Первая парадная набережная Адмиралтейского острова всегда выделялась гармонией и строгой красотой. Долгое время она играла для Санкт-Петербурга ту же роль, что и Парадная гостиная богатого особняка, где прибывавшие в дом важные гости оставляли свои визитные карточки. С Английской набережной начиналась их столичная жизнь.

Панорама Английской набережной. Это одна из самых длинных гранитных набережных левого берега Большой Невы, ее протяженность составляет 1260 метров

Значение Английской набережной в жизни города было особенно велико в XVIII–XIX веках, когда здесь кипела светская жизнь столицы. Именно в особняках на набережной устраивались балы, на которых присутствовала петербургская знать во главе с императором. Частыми гостями во многих домах бывали известные личности. С Английской набережной связано немало интереснейших страниц в истории города.

Английская набережная начинается зданием Сената, у площади Декабристов, и заканчивается домом Демидова-Гауша у Ново-Адмиралтейского канала. Ее особенностью является линейность: двухи трехэтажные дома на большом протяжении вписываются в одну горизонталь, которая вместе с параллельными линиями гранитной набережной и лентой воды придает завершенность и целостность всему ансамблю, несмотря на то, что здания не имеют стилистического единства. Многие дома здесь – ценные памятники культуры, истории, архитектуры. Некоторые из них по художественной отделке, сохранившейся до нашего времени, представляют исключительный интерес.

Набережная в петровское время

История застройки набережной неразрывно связана с созданием верфи-крепости Адмиралтейства, которая вместе с примыкающими к ней служебными зданиями в XVIII веке как бы обрамляла дома береговой линии: вверх по течению Невы располагалось главное здание Адмиралтейства, позади домов размещались Канатный двор и сады. На месте Канатного двора и садов сейчас здания, имеющие четные номера по Галерной улице (с 1918 по 1990 год она носила название Красной). С другой стороны улицы дома с нечетной нумерацией, соответственно, выходят на Конногвардейский бульвар (с 1918-го – бульвар Профессиональных союзов, с 1923 по 1990 год – бульвар Профсоюзов) и Адмиралтейский канал (с 1918 по 1990 год – канал Круштейна). Вниз по течению Невы район застройки набережной замыкал Галерный двор, окруженный каналами. Из них Ново-Адмиралтейский существует до сих пор.

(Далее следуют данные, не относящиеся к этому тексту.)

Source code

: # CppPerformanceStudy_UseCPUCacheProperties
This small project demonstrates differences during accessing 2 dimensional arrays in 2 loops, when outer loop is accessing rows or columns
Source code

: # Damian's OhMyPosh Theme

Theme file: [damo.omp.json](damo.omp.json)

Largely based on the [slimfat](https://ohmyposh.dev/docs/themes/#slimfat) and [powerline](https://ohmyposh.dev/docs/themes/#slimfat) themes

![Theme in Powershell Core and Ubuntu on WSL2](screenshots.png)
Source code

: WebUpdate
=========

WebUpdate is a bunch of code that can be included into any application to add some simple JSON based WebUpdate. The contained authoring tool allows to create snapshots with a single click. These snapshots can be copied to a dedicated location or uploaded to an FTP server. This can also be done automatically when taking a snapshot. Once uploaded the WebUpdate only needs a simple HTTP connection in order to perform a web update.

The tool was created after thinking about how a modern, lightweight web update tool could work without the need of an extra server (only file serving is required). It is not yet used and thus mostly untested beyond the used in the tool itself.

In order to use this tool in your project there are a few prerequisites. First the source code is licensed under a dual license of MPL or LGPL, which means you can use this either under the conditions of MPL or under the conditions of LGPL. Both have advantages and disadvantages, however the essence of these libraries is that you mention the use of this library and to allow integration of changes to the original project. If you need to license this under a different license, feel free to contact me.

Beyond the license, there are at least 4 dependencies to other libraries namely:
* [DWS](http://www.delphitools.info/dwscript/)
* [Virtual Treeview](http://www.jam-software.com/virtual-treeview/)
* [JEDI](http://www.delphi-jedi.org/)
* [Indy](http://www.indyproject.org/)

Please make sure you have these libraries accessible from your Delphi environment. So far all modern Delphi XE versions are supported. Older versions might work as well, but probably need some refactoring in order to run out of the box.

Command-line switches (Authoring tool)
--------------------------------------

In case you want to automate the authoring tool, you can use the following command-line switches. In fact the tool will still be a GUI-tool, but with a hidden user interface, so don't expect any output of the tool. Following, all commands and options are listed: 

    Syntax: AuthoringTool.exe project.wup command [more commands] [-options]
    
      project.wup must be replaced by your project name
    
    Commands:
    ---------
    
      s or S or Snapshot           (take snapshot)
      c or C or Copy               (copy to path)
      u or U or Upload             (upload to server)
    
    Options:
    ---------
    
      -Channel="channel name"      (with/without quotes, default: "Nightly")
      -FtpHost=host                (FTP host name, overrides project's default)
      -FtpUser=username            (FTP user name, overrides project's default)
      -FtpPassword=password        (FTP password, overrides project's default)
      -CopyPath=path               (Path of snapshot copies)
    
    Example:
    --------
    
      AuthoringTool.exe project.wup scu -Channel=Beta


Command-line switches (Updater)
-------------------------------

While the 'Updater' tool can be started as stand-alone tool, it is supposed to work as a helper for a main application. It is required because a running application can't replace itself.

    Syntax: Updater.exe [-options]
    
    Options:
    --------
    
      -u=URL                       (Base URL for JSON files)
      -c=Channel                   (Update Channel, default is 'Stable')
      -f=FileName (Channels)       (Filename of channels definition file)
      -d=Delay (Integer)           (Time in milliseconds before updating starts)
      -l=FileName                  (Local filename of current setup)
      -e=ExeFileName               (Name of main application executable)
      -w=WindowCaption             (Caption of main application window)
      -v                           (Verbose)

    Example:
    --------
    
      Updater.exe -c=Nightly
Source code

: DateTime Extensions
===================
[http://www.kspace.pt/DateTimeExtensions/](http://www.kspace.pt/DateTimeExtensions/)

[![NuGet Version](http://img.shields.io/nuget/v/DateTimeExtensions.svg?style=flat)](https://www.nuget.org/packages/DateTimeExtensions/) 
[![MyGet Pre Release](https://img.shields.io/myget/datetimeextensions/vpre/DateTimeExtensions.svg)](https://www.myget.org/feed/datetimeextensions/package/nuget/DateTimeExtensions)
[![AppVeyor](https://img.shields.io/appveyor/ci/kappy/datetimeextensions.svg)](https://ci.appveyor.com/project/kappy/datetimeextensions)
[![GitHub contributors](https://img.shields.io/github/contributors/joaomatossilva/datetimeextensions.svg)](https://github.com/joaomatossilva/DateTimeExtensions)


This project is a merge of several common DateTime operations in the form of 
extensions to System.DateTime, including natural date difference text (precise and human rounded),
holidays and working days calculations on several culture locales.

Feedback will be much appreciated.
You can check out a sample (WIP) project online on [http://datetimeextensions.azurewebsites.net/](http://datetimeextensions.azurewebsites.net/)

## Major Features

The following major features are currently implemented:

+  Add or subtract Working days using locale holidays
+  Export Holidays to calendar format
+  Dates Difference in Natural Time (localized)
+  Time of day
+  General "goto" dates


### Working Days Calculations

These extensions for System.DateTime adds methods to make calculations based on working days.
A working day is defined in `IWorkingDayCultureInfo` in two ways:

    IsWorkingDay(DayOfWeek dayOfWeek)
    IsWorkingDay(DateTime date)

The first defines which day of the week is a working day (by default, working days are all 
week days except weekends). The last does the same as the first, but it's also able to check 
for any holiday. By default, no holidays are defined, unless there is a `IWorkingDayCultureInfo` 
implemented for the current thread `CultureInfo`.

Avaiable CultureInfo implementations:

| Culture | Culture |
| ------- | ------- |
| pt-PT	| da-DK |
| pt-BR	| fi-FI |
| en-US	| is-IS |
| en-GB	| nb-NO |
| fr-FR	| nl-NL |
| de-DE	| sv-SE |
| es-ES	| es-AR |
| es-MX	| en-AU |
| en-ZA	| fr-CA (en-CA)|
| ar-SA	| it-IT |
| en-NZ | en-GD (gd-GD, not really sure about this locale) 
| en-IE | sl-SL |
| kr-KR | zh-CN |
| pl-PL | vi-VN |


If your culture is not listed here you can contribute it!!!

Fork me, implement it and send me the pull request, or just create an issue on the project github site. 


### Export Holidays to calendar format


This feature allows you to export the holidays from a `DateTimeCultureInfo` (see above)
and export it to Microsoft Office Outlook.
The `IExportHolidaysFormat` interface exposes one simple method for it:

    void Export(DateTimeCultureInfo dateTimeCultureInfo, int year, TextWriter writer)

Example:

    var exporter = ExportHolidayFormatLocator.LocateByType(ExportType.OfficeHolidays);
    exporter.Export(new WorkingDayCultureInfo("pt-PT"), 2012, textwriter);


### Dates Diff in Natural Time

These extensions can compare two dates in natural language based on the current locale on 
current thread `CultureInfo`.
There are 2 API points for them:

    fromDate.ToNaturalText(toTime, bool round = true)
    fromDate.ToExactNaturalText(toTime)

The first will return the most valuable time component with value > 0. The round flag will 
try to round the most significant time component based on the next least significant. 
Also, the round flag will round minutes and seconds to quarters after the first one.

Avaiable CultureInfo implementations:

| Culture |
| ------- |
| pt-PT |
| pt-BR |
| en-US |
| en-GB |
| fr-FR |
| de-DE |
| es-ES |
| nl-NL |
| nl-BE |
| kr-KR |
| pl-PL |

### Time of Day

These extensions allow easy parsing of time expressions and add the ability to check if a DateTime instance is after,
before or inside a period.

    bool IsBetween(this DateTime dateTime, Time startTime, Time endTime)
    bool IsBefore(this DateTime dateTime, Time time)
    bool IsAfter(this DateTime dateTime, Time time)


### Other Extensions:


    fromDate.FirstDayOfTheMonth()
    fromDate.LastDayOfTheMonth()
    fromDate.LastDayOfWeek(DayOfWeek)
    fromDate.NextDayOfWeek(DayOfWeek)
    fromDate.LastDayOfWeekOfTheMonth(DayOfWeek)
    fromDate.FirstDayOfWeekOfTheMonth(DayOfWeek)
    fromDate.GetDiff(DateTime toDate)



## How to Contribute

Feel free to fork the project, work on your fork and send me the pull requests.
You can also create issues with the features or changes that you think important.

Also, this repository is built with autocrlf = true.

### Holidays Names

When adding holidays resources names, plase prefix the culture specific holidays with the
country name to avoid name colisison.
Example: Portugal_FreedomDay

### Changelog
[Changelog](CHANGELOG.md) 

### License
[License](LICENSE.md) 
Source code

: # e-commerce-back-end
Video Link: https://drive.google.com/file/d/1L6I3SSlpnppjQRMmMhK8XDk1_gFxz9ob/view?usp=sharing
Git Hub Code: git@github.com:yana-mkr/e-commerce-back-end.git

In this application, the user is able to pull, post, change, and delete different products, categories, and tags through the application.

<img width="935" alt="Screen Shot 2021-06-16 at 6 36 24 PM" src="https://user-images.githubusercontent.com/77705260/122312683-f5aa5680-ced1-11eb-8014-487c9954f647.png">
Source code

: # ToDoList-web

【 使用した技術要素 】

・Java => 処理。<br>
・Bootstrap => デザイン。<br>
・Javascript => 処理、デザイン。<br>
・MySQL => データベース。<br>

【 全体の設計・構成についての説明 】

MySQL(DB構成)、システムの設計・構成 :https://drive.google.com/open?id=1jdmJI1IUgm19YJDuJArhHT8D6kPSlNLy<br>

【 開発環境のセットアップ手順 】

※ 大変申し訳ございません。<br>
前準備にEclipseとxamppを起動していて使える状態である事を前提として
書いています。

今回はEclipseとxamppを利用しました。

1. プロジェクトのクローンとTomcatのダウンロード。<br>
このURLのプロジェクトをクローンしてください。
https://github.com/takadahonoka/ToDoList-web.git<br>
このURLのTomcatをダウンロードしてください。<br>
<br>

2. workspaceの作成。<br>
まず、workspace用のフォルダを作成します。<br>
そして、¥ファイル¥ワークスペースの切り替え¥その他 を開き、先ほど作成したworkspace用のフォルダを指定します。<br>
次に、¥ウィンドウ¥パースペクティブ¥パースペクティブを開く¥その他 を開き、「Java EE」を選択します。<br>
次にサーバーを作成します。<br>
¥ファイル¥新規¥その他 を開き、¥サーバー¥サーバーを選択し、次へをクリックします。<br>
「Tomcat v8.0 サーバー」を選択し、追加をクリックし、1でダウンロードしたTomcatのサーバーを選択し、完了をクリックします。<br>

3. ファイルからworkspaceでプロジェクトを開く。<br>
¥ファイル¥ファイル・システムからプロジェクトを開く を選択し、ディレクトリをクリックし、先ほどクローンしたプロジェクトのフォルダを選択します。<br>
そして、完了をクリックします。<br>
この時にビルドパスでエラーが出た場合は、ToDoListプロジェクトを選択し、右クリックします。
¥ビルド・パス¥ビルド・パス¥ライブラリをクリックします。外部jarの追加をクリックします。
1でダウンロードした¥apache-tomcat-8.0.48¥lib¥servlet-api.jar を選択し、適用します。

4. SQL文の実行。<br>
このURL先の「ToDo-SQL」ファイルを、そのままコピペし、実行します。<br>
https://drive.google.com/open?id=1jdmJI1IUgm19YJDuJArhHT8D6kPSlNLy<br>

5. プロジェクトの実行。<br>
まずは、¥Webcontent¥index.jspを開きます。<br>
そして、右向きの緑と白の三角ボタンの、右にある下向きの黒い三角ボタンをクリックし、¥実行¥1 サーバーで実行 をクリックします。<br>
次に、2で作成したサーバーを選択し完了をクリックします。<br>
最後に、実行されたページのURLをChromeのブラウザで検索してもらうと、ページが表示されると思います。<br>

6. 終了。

Участки для строительства отводились людям в зависимости от их положения в обществе. Так, вверх по течению Невы свои дома имели «именитые работники» Адмиралтейства – Ф. Апраксин, П. Ягужинский, С. Рагузинский и другие (эти участки сегодня входят в состав застройки Дворцовой набережной).

Часть берега к западу от Адмиралтейства, там, где размещается Английская набережная, стала застраиваться позднее жилых районов вокруг Адмиралтейства и позднее всех набережных. Это объясняется тем, что Петр I, предполагая использовать удобный прямой береговой участок для служебных надобностей, не разрешал здесь строить частные дома. Исключительное право было предоставлено лишь А. Меншикову, на которого возлагалось общее руководство сооружением верфи-крепости. В 1710 году Меншиков возвел дом в непосредственной близости от Адмиралтейства. Судя по описаниям очевидцев, строение это имело немало просторных помещений. Оно стало называться «княжескими мазанками». Этот первый частный дом на набережной был и первым доходным домом в Петербурге. Весьма колоритное его описание оставил брауншвейгский резидент, живший в Петербурге с 1714 по 1719 год.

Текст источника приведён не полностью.